● DATA SUPPLIED:
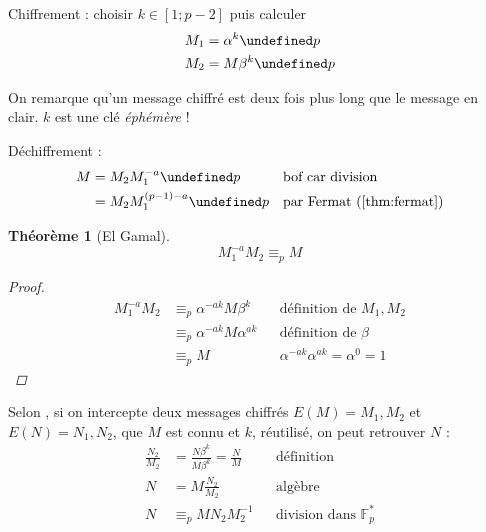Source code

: \documentclass[11pt,twocolumn]{article}
\let\mod\undefined
\DeclareMathOperator{\mod}{mod}
\theoremstyle{plain}
\newtheorem{thm}{Théorème}
\newcommand{\esF}{\mathbb{F}} %
\begin{document}
Chiffrement : choisir $k \in [1;p-2]$ puis calculer
\begin{align*}
	M_1 &= \alpha^k \mod p \\
	M_2 &= M\beta^k \mod p
\end{align*}

On remarque qu'un message chiffré est deux fois plus long
que le message en clair. $k$ est une clé \emph{éphémère} !

Déchiffrement :
\begin{align*}
	M &= M_2 M_1^{-a} \mod p && \text{bof car division} \\
	&= M_2 M_1^{(p-1)-a} \mod p && \text{par Fermat (\ref{thm:fermat})}
\end{align*}

\begin{thm}[El Gamal]
	\[
		M_1^{-a}M_2 \equiv_p M
	\]
	\begin{proof}
		\begin{align*}
			M_1^{-a}M_2
			&\equiv_p \alpha^{-ak}M\beta^k && \text{définition de } M_1, M_2 \\
			&\equiv_p \alpha^{-ak}M\alpha^{ak} && \text{définition de } \beta \\
			&\equiv_p M && \alpha^{-ak}\alpha^{ak}=\alpha^0=1
		\end{align*}
	\end{proof}
\end{thm}

Selon \cite[p. 296]{hac}, si on intercepte deux messages chiffrés
$E(M)=M_1,M_2$ et $E(N)=N_1,N_2$, que $M$ est connu et $k$, réutilisé,
on peut retrouver $N$ :
\begin{align*}
	\frac{N_2}{M_2} &= \frac{N\beta^k}{M\beta^k} = \frac NM
		&& \text{définition} \\
	N &= M\frac{N_2}{M_2}
		&& \text{algèbre} \\
	N &\equiv_p MN_2M_2^{-1}
		&& \text{division dans }\esF_p^*
\end{align*}


\newpage


\end{document}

● EXERCISE PROMPT:
Your reply should be an exact copy of every line from the line with "et $E(N)=N_1,N_2$, que" through the final line of the data, and nothing more.

● ANSWER FOR THE TASK:
$E(M)=M_1,M_2$ et $E(N)=N_1,N_2$, que $M$ est connu et $k$, réutilisé,
on peut retrouver $N$ :
\begin{align*}
	\frac{N_2}{M_2} &= \frac{N\beta^k}{M\beta^k} = \frac NM
		&& \text{définition} \\
	N &= M\frac{N_2}{M_2}
		&& \text{algèbre} \\
	N &\equiv_p MN_2M_2^{-1}
		&& \text{division dans }\esF_p^*
\end{align*}


\newpage


\end{document}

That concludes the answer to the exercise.